Document images with source code
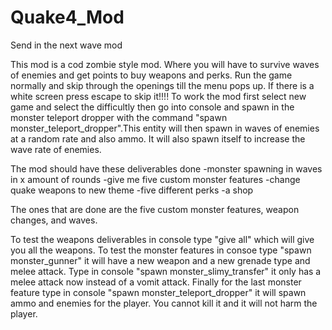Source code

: # Quake4_Mod
Send in the next wave mod

This mod is a cod zombie style mod. Where you will have to survive waves of enemies and get points to buy weapons and perks. Run the game normally and skip through the openings till the menu pops up. If there is a white screen press escape to skip it!!!! To work the mod first select new game and select the difficultly then go into console and spawn in the monster teleport dropper with the command "spawn monster_teleport_dropper".This entity will then spawn in waves of enemies at a random rate and also ammo. It will also spawn itself to increase the wave rate of enemies.

The mod should have these deliverables done -monster spawning in waves in x amount of rounds -give me five custom monster features -change quake weapons to new theme -five different perks -a shop

The ones that are done are the five custom monster features, weapon changes, and waves.

To test the weapons deliverables in console type "give all" which will give you all the weapons. To test the monster features in consoe type "spawn monster_gunner" it will have a new weapon and a new grenade type and melee attack. Type in console "spawn monster_slimy_transfer" it only has a melee attack now instead of a vomit attack. Finally for the last monster feature type in console "spawn monster_teleport_dropper" it will spawn ammo and enemies for the player. You cannot kill it and it will not harm the player.
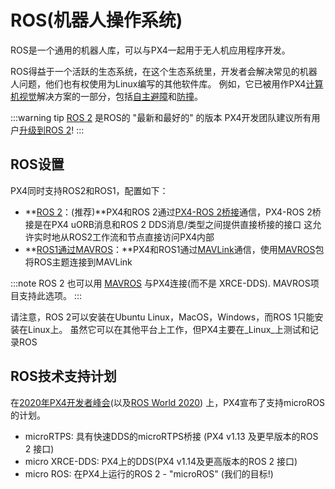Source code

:# ROS(机器人操作系统)

ROS是一个通用的机器人库，可以与PX4一起用于无人机应用程序开发。

ROS得益于一个活跃的生态系统，在这个生态系统里，开发者会解决常见的机器人问题，他们也有权使用为Linux编写的其他软件库。 例如，它已被用作PX4[计算机视觉](../computer_vision/README.md)解决方案的一部分，包括[自主避障](../computer_vision/obstacle_avoidance.md)和[防撞](../computer_vision/collision_prevention.md)。

:::warning
tip [ROS 2](../ros/ros2.md) 是ROS的 "最新和最好的" 的版本 PX4开发团队建议所有用户[升级到ROS 2](../ros/ros2.md)!
:::


## ROS设置

PX4同时支持ROS2和ROS1，配置如下：

- **[ROS 2](../ros/ros2.md)：(推荐)**PX4和ROS 2通过[PX4-ROS 2桥接](../ros/ros2_comm.md)通信，PX4-ROS 2桥接是在PX4 uORB消息和ROS 2 DDS消息/类型之间提供直接桥接的接口 这允许实时地从ROS2工作流和节点直接访问PX4内部
- **[ROS1通过MAVROS](../ros/ros1.md)：**PX4和ROS1通过[MAVLink](../middleware/mavlink.md)通信，使用[MAVROS](../ros/mavros_installation.md)包将ROS主题连接到MAVLink

:::note ROS
2 也可以用 [MAVROS](https://github.com/mavlink/mavros/tree/ros2/mavros) 与PX4连接(而不是 XRCE-DDS). MAVROS项目支持此选项。
:::

请注意，ROS 2可以安装在Ubuntu Linux，MacOS，Windows，而ROS 1只能安装在Linux上。 虽然它可以在其他平台上工作，但PX4主要在_Linux_上测试和记录ROS


## ROS技术支持计划

在[2020年PX4开发者峰会](https://www.youtube.com/watch?v=lZ8crGI16qA)(以及[ROS World 2020](https://www.youtube.com/watch?v=8XRkzHqQSf0)) 上，PX4宣布了支持microROS的计划。

* microRTPS: 具有快速DDS的microRTPS桥接 (PX4 v1.13 及更早版本的ROS 2 接口)
* micro XRCE-DDS: PX4上的DDS(PX4 v1.14及更高版本的ROS 2 接口)
* micro ROS: 在PX4上运行的ROS 2 - "microROS" (我们的目标!)
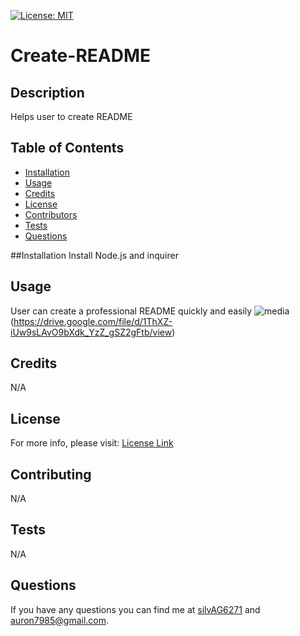 
  [![License: MIT](https://img.shields.io/badge/License-MIT-yellow.svg)](https://opensource.org/licenses/MIT)

# Create-README


## Description
Helps user to create README

## Table of Contents
- [Installation](#Installation)
- [Usage](#Usage)
- [Credits](#Credits)
- [License](#License)
- [Contributors](#Contributing)
- [Tests](#Tests)
- [Questions](#Questions)

##Installation
Install Node.js and inquirer
  
## Usage 
User can create a professional README quickly and easily
![media](./'c:/Users/auron/Create-README/utils/CreateREADME.png')
        (https://drive.google.com/file/d/1ThXZ-iUw9sLAvO9bXdk_YzZ_gSZ2gFtb/view)



## Credits
N/A


## License 
For more info, please visit: [License Link](https://opensource.org/licenses/MIT)


## Contributing
N/A

## Tests 
N/A

## Questions 
If you have any questions you can find me at [silvAG6271](https://github.com/silvAG6271) and <a href="mailto:auron7985@gmail.com">auron7985@gmail.com</a>.
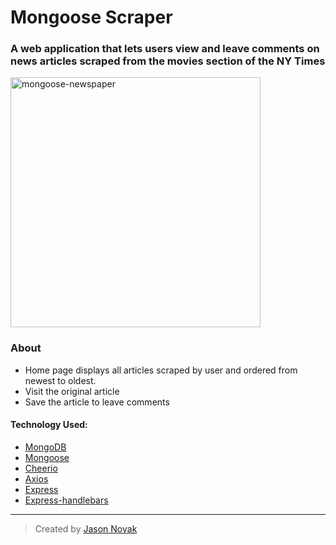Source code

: # Mongoose Scraper
### A web application that lets users view and leave comments on news articles scraped from the movies section of the NY Times
<img src="https://www.jasonnovak.io/img/mongoose.jpg" alt="mongoose-newspaper" width="400"/>

### About
- Home page displays all articles scraped by user and ordered from newest to oldest.
- Visit the original article  
- Save the article to leave comments

#### Technology Used:
- [MongoDB](https://www.mongodb.com/)
- [Mongoose](https://mongoosejs.com/)
- [Cheerio](https://cheerio.js.org/)
- [Axios](https://github.com/axios/axios)
- [Express](https://expressjs.com/)
- [Express-handlebars](https://www.npmjs.com/package/express-handlebars)

---
> Created by [Jason Novak](https://jasonnovak.io/)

### WORK TO COMPLETE
Some lines above contain the word "README". Copy each of them.

### RESULT BELOW
ROS得益于一个活跃的生态系统，在这个生态系统里，开发者会解决常见的机器人问题，他们也有权使用为Linux编写的其他软件库。 例如，它已被用作PX4[计算机视觉](../computer_vision/README.md)解决方案的一部分，包括[自主避障](../computer_vision/obstacle_avoidance.md)和[防撞](../computer_vision/collision_prevention.md)。
# Create-README
Helps user to create README
User can create a professional README quickly and easily
![media](./'c:/Users/auron/Create-README/utils/CreateREADME.png')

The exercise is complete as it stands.